Task to complete: Show each line from the records below in which the word "Calendaring" occurs.
== Supplied data ==
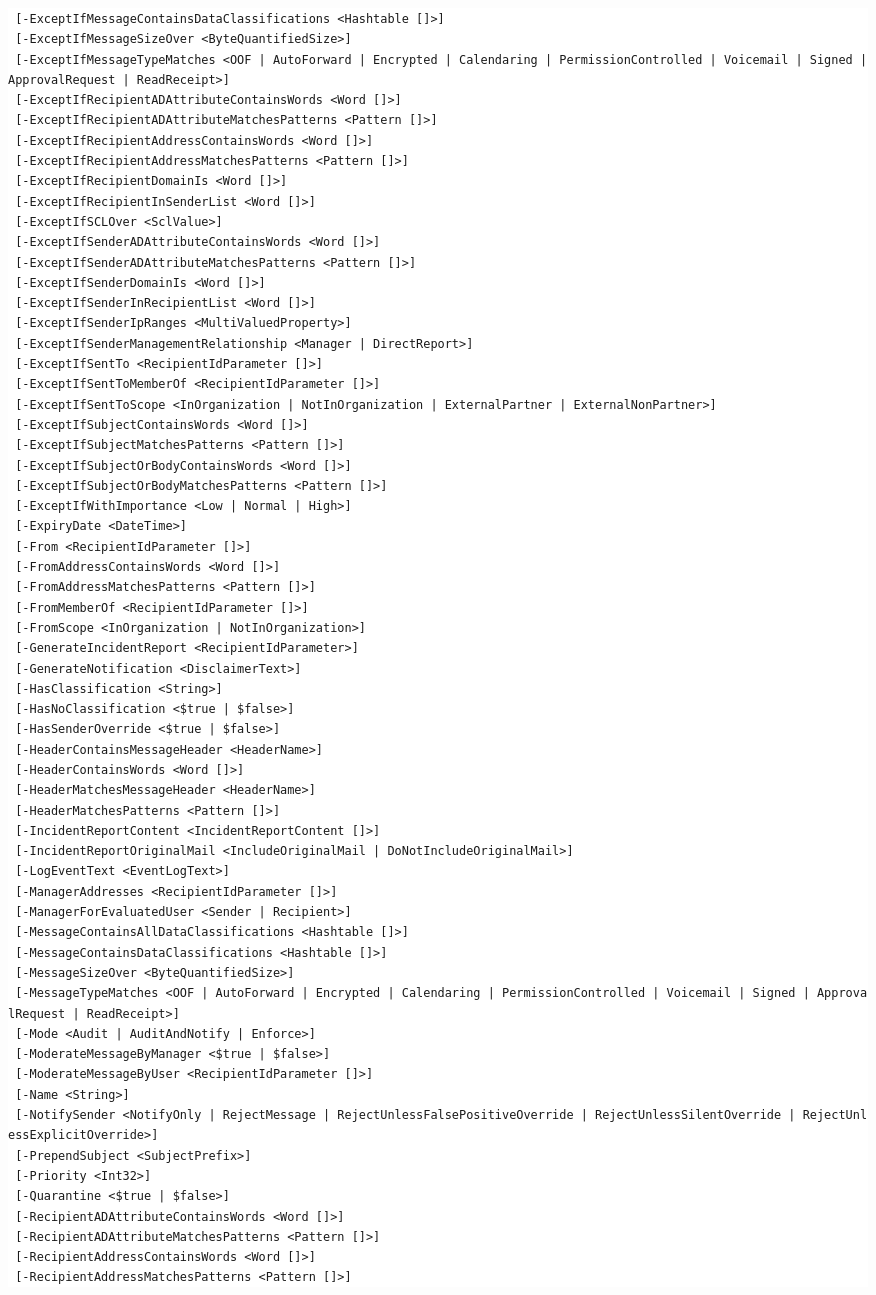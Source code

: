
 ```
 [-ExceptIfMessageContainsDataClassifications <Hashtable []>]
 [-ExceptIfMessageSizeOver <ByteQuantifiedSize>]
 [-ExceptIfMessageTypeMatches <OOF | AutoForward | Encrypted | Calendaring | PermissionControlled | Voicemail | Signed | ApprovalRequest | ReadReceipt>]
 [-ExceptIfRecipientADAttributeContainsWords <Word []>]
 [-ExceptIfRecipientADAttributeMatchesPatterns <Pattern []>]
 [-ExceptIfRecipientAddressContainsWords <Word []>]
 [-ExceptIfRecipientAddressMatchesPatterns <Pattern []>]
 [-ExceptIfRecipientDomainIs <Word []>]
 [-ExceptIfRecipientInSenderList <Word []>]
 [-ExceptIfSCLOver <SclValue>]
 [-ExceptIfSenderADAttributeContainsWords <Word []>]
 [-ExceptIfSenderADAttributeMatchesPatterns <Pattern []>]
 [-ExceptIfSenderDomainIs <Word []>]
 [-ExceptIfSenderInRecipientList <Word []>]
 [-ExceptIfSenderIpRanges <MultiValuedProperty>]
 [-ExceptIfSenderManagementRelationship <Manager | DirectReport>]
 [-ExceptIfSentTo <RecipientIdParameter []>]
 [-ExceptIfSentToMemberOf <RecipientIdParameter []>]
 [-ExceptIfSentToScope <InOrganization | NotInOrganization | ExternalPartner | ExternalNonPartner>]
 [-ExceptIfSubjectContainsWords <Word []>]
 [-ExceptIfSubjectMatchesPatterns <Pattern []>]
 [-ExceptIfSubjectOrBodyContainsWords <Word []>]
 [-ExceptIfSubjectOrBodyMatchesPatterns <Pattern []>]
 [-ExceptIfWithImportance <Low | Normal | High>]
 [-ExpiryDate <DateTime>]
 [-From <RecipientIdParameter []>]
 [-FromAddressContainsWords <Word []>]
 [-FromAddressMatchesPatterns <Pattern []>]
 [-FromMemberOf <RecipientIdParameter []>]
 [-FromScope <InOrganization | NotInOrganization>]
 [-GenerateIncidentReport <RecipientIdParameter>]
 [-GenerateNotification <DisclaimerText>]
 [-HasClassification <String>]
 [-HasNoClassification <$true | $false>]
 [-HasSenderOverride <$true | $false>]
 [-HeaderContainsMessageHeader <HeaderName>]
 [-HeaderContainsWords <Word []>]
 [-HeaderMatchesMessageHeader <HeaderName>]
 [-HeaderMatchesPatterns <Pattern []>]
 [-IncidentReportContent <IncidentReportContent []>]
 [-IncidentReportOriginalMail <IncludeOriginalMail | DoNotIncludeOriginalMail>]
 [-LogEventText <EventLogText>]
 [-ManagerAddresses <RecipientIdParameter []>]
 [-ManagerForEvaluatedUser <Sender | Recipient>]
 [-MessageContainsAllDataClassifications <Hashtable []>]
 [-MessageContainsDataClassifications <Hashtable []>]
 [-MessageSizeOver <ByteQuantifiedSize>]
 [-MessageTypeMatches <OOF | AutoForward | Encrypted | Calendaring | PermissionControlled | Voicemail | Signed | ApprovalRequest | ReadReceipt>]
 [-Mode <Audit | AuditAndNotify | Enforce>]
 [-ModerateMessageByManager <$true | $false>]
 [-ModerateMessageByUser <RecipientIdParameter []>]
 [-Name <String>]
 [-NotifySender <NotifyOnly | RejectMessage | RejectUnlessFalsePositiveOverride | RejectUnlessSilentOverride | RejectUnlessExplicitOverride>]
 [-PrependSubject <SubjectPrefix>]
 [-Priority <Int32>]
 [-Quarantine <$true | $false>]
 [-RecipientADAttributeContainsWords <Word []>]
 [-RecipientADAttributeMatchesPatterns <Pattern []>]
 [-RecipientAddressContainsWords <Word []>]
 [-RecipientAddressMatchesPatterns <Pattern []>]
```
===
Exercise answer:
 [-ExceptIfMessageTypeMatches <OOF | AutoForward | Encrypted | Calendaring | PermissionControlled | Voicemail | Signed | ApprovalRequest | ReadReceipt>]
 [-MessageTypeMatches <OOF | AutoForward | Encrypted | Calendaring | PermissionControlled | Voicemail | Signed | ApprovalRequest | ReadReceipt>]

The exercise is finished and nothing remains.